Working in Japan: The Specified Skilled Worker (SSW) Visa, Explained
Who qualifies, which industries are hiring, and how much Japanese you really need.
June 19, 2026
If you want to work in Japan rather than just visit, the Specified Skilled Worker (SSW / 特定技能) visa is one of the most accessible routes. Introduced in 2019 to address labour shortages, it's designed around practical skills rather than university degrees — which makes it open to far more people than traditional work visas.
Two types
SSW Type I is for mid-level skilled workers. It allows a stay of up to five years, but does not permit bringing family. SSW Type II is for more advanced workers in certain sectors — it can be renewed indefinitely, allows you to bring family, and offers a pathway toward permanent residency.
Which jobs?
The program currently spans 16 industries, including nursing care, building cleaning, food service, food and beverage manufacturing, agriculture, fisheries, construction, shipbuilding, automobile maintenance, aviation, accommodation (hotels), industrial manufacturing, and more. These are fields with genuine, ongoing demand.
What you need
Two things sit at the core: a skills test for your chosen industry, and Japanese language proficiency — typically JLPT N4 (or the Japan Foundation Test for Basic Japanese, JFT-Basic). You must be at least 18, with a clean record. Notably, no university degree is required — the system prioritises competence over credentials.

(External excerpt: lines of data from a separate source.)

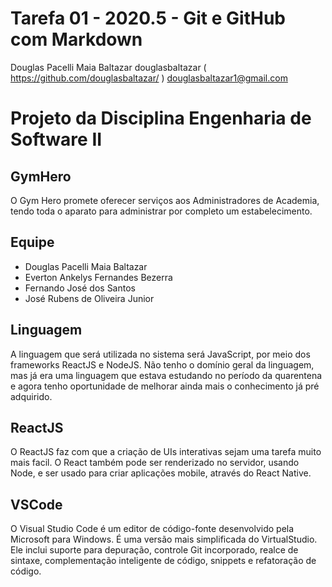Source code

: # Tarefa 01 - 2020.5 - Git e GitHub com Markdown

Douglas Pacelli Maia Baltazar
douglasbaltazar ( https://github.com/douglasbaltazar/ )
douglasbaltazar1@gmail.com

# Projeto da Disciplina Engenharia de Software II

## GymHero

O Gym Hero promete oferecer serviços aos Administradores de Academia, tendo toda o aparato para administrar por completo um estabelecimento.

## Equipe

* Douglas Pacelli Maia Baltazar
* Everton Ankelys Fernandes Bezerra
* Fernando José dos Santos
* José Rubens de Oliveira Junior 

## Linguagem

A linguagem que será utilizada no sistema será JavaScript, por meio dos frameworks ReactJS e NodeJS. Não tenho o domínio geral da linguagem, mas já era uma linguagem que estava estudando no período da quarentena e agora tenho oportunidade de melhorar ainda mais o conhecimento já pré adquirido.

## ReactJS

O ReactJS faz com que a criação de UIs interativas sejam uma tarefa muito mais facil. O React também pode ser renderizado no servidor, usando Node, e ser usado para criar aplicações mobile, através do React Native.

## VSCode

O Visual Studio Code é um editor de código-fonte desenvolvido pela Microsoft para Windows. É uma versão mais simplificada do VirtualStudio. Ele inclui suporte para depuração, controle Git incorporado, realce de sintaxe, complementação inteligente de código, snippets e refatoração de código.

Why the language matters most
The N4 requirement isn't a formality. Day-to-day life and work in Japan run on Japanese, and the learners who settle in happily are almost always the ones who put real effort into the language before they arrive. Getting to N4 — and ideally beyond — is the single best investment you can make in a Japan work plan.
A sensible path
Build your Japanese to N4 (vocabulary, basic grammar, and lots of listening and reading), choose a target industry, prepare for that industry's skills test, then apply through an accredited route. Many people pair language study with a specific sector goal from the very start.
Important: visa rules, sector lists, and requirements change. Always confirm the current details with official sources — Japan's Immigration Services Agency and the Ministry of Foreign Affairs — or a licensed advisor before making decisions. This article is an overview, not legal advice.
The takeaway: working in Japan is more achievable than most people assume — and your Japanese ability is the lever that opens the door.